▶ _Action item_: Wherever the string "fine" turns up in the data, copy the whole line.
[Given data — start]
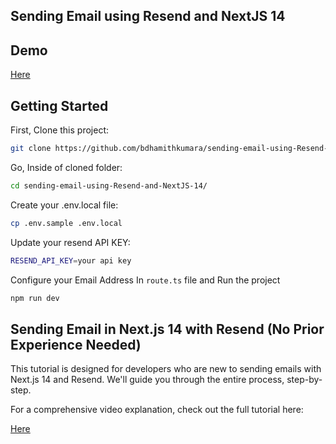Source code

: ## Sending Email using Resend and NextJS 14

## Demo

[Here](https://resendwithnextjs14.vercel.app/)

## Getting Started

First, Clone this project:

```bash
git clone https://github.com/bdhamithkumara/sending-email-using-Resend-and-NextJS-14
```
Go, Inside of cloned folder:

```bash
cd sending-email-using-Resend-and-NextJS-14/
```
Create your .env.local file:

```bash
cp .env.sample .env.local
```
Update your resend API KEY:
```bash
RESEND_API_KEY=your api key
```
Configure your Email Address In `route.ts` file and Run the project
```bash
npm run dev
```

## Sending Email in Next.js 14 with Resend (No Prior Experience Needed)

This tutorial is designed for developers who are new to sending emails with Next.js 14 and Resend. We'll guide you through the entire process, step-by-step.

For a comprehensive video explanation, check out the full tutorial here:

[Here](https://youtu.be/LyPt0FI3-oM)
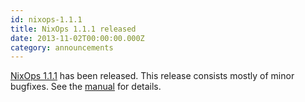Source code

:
 ```yaml
---
id: nixops-1.1.1
title: NixOps 1.1.1 released 
date: 2013-11-02T00:00:00.000Z
category: announcements
---
```

[NixOps 1.1.1](https://hydra.nixos.org/release/nixops/nixops-1.1.1) has been released. This release consists mostly of minor bugfixes. See the [manual](https://hydra.nixos.org/build/6347332/download/1/manual/manual.html#ssec-relnotes-1.1.1) for details.
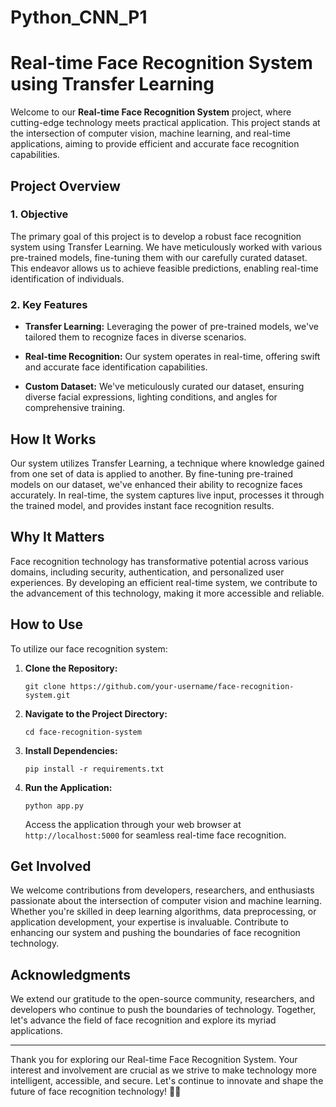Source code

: # Python_CNN_P1
# Real-time Face Recognition System using Transfer Learning

Welcome to our **Real-time Face Recognition System** project, where cutting-edge technology meets practical application. This project stands at the intersection of computer vision, machine learning, and real-time applications, aiming to provide efficient and accurate face recognition capabilities.

## Project Overview

### 1. Objective

The primary goal of this project is to develop a robust face recognition system using Transfer Learning. We have meticulously worked with various pre-trained models, fine-tuning them with our carefully curated dataset. This endeavor allows us to achieve feasible predictions, enabling real-time identification of individuals.

### 2. Key Features

- **Transfer Learning:** Leveraging the power of pre-trained models, we've tailored them to recognize faces in diverse scenarios.
  
- **Real-time Recognition:** Our system operates in real-time, offering swift and accurate face identification capabilities.

- **Custom Dataset:** We've meticulously curated our dataset, ensuring diverse facial expressions, lighting conditions, and angles for comprehensive training.

## How It Works

Our system utilizes Transfer Learning, a technique where knowledge gained from one set of data is applied to another. By fine-tuning pre-trained models on our dataset, we've enhanced their ability to recognize faces accurately. In real-time, the system captures live input, processes it through the trained model, and provides instant face recognition results.

## Why It Matters

Face recognition technology has transformative potential across various domains, including security, authentication, and personalized user experiences. By developing an efficient real-time system, we contribute to the advancement of this technology, making it more accessible and reliable.

## How to Use

To utilize our face recognition system:

1. **Clone the Repository:**
   ```
   git clone https://github.com/your-username/face-recognition-system.git
   ```

2. **Navigate to the Project Directory:**
   ```
   cd face-recognition-system
   ```

3. **Install Dependencies:**
   ```
   pip install -r requirements.txt
   ```

4. **Run the Application:**
   ```
   python app.py
   ```

   Access the application through your web browser at `http://localhost:5000` for seamless real-time face recognition.

## Get Involved

We welcome contributions from developers, researchers, and enthusiasts passionate about the intersection of computer vision and machine learning. Whether you're skilled in deep learning algorithms, data preprocessing, or application development, your expertise is invaluable. Contribute to enhancing our system and pushing the boundaries of face recognition technology.

## Acknowledgments

We extend our gratitude to the open-source community, researchers, and developers who continue to push the boundaries of technology. Together, let's advance the field of face recognition and explore its myriad applications.

---

Thank you for exploring our Real-time Face Recognition System. Your interest and involvement are crucial as we strive to make technology more intelligent, accessible, and secure. Let's continue to innovate and shape the future of face recognition technology! 🚀👤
[Given data — finish]
▶ _Answer below_:
The primary goal of this project is to develop a robust face recognition system using Transfer Learning. We have meticulously worked with various pre-trained models, fine-tuning them with our carefully curated dataset. This endeavor allows us to achieve feasible predictions, enabling real-time identification of individuals.
Our system utilizes Transfer Learning, a technique where knowledge gained from one set of data is applied to another. By fine-tuning pre-trained models on our dataset, we've enhanced their ability to recognize faces accurately. In real-time, the system captures live input, processes it through the trained model, and provides instant face recognition results.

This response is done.